- **Instructions for the task**
In the data that follows, find the line with "- Stay at Home"; transcribe it, every later line up to the one with "### Amazon-Flex", and that line as well, exactly and with no others.

- **Excerpted records**
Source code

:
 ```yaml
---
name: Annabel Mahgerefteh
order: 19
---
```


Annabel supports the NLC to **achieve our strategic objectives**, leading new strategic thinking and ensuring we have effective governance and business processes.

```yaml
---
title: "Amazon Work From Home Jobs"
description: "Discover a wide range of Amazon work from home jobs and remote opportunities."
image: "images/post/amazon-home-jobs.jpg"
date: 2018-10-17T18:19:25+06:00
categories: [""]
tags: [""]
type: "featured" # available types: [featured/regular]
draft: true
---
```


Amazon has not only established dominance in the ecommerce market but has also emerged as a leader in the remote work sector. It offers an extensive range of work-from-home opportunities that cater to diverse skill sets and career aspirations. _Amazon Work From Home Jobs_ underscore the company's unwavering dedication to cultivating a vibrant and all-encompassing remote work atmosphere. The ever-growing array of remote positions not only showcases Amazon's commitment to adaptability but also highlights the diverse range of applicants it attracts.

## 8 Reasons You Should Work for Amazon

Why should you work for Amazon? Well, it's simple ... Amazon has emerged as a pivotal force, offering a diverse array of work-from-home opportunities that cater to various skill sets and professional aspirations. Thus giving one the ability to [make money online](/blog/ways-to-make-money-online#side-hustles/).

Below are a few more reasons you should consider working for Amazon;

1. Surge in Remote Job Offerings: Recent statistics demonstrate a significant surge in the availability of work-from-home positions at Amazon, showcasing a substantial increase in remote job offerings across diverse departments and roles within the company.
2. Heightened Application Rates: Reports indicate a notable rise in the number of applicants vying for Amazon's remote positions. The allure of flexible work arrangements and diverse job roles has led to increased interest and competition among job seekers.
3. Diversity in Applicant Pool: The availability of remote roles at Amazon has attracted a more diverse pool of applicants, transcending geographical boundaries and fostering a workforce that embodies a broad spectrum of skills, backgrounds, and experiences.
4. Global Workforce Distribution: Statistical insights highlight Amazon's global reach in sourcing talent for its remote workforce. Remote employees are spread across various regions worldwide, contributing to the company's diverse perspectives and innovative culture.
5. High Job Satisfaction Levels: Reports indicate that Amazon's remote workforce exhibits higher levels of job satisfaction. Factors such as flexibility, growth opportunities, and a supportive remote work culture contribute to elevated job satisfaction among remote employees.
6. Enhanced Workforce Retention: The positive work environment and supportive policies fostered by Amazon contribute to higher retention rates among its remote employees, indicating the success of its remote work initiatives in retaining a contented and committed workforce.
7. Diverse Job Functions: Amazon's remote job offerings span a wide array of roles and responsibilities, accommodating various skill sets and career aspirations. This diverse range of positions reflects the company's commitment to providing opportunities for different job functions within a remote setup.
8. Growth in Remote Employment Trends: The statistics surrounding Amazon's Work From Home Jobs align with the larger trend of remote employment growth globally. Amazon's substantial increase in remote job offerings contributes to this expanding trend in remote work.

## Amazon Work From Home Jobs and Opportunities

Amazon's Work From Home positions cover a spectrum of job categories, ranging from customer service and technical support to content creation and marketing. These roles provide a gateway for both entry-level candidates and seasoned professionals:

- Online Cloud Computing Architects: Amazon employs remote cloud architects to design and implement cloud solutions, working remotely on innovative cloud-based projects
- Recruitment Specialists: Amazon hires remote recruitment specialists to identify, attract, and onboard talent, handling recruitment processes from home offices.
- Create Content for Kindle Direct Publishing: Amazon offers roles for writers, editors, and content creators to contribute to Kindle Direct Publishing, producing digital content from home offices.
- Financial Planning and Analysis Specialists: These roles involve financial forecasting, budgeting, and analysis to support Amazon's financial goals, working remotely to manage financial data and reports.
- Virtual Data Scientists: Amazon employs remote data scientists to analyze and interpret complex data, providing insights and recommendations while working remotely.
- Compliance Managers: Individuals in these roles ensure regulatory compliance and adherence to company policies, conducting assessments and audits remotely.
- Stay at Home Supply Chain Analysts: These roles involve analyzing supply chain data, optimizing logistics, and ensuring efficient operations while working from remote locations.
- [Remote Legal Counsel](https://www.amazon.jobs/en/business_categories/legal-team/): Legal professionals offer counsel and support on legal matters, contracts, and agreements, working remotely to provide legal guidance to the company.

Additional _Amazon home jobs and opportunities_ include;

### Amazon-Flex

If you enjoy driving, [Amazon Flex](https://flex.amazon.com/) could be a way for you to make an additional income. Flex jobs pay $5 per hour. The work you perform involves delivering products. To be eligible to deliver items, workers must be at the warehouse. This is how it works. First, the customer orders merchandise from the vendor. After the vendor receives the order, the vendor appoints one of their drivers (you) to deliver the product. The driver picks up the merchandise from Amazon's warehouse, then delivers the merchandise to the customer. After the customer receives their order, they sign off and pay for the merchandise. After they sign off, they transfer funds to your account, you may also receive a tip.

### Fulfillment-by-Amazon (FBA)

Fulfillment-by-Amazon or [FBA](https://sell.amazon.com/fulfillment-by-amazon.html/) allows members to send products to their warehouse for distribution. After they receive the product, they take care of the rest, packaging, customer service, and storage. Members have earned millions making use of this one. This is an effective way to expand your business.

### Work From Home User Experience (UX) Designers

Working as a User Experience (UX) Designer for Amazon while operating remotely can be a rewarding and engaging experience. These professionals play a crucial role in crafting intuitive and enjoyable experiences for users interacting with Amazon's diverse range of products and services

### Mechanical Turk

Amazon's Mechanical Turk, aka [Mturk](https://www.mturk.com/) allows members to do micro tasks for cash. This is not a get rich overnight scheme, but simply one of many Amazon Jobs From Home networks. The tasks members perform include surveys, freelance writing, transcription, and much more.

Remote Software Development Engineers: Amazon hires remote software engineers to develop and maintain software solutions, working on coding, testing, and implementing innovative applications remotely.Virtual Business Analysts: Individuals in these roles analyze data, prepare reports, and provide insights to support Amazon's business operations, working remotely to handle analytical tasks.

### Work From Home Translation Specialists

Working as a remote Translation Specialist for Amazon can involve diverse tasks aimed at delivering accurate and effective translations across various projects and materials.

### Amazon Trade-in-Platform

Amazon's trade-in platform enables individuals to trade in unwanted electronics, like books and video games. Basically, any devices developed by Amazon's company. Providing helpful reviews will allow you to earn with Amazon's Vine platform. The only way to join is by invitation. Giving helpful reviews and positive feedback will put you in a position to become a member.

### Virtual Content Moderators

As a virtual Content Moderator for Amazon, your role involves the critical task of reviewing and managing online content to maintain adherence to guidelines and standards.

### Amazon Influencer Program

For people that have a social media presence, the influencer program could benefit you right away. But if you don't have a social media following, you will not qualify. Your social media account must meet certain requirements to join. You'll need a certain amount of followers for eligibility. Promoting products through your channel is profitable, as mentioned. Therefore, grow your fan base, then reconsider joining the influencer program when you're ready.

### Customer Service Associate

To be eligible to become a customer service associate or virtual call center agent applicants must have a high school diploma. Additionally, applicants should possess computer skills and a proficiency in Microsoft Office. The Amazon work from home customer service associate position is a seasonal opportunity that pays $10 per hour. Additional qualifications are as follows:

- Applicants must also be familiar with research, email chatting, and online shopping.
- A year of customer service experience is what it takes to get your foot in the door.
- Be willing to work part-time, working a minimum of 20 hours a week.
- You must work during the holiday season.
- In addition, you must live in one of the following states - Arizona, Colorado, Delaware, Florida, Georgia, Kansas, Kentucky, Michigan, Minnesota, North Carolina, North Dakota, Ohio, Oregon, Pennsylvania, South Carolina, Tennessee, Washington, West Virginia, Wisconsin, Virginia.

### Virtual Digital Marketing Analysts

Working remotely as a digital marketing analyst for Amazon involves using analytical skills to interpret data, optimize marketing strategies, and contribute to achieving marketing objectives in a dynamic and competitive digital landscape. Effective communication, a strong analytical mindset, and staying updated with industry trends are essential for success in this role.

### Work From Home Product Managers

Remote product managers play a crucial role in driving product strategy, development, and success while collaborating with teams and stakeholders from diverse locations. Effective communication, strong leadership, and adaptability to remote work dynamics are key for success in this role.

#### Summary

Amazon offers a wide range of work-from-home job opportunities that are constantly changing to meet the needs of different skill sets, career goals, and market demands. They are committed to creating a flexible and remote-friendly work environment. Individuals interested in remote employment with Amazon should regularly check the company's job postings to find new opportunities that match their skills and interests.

- **Written response**
- Stay at Home Supply Chain Analysts: These roles involve analyzing supply chain data, optimizing logistics, and ensuring efficient operations while working from remote locations.
- [Remote Legal Counsel](https://www.amazon.jobs/en/business_categories/legal-team/): Legal professionals offer counsel and support on legal matters, contracts, and agreements, working remotely to provide legal guidance to the company.

Additional _Amazon home jobs and opportunities_ include;

### Amazon-Flex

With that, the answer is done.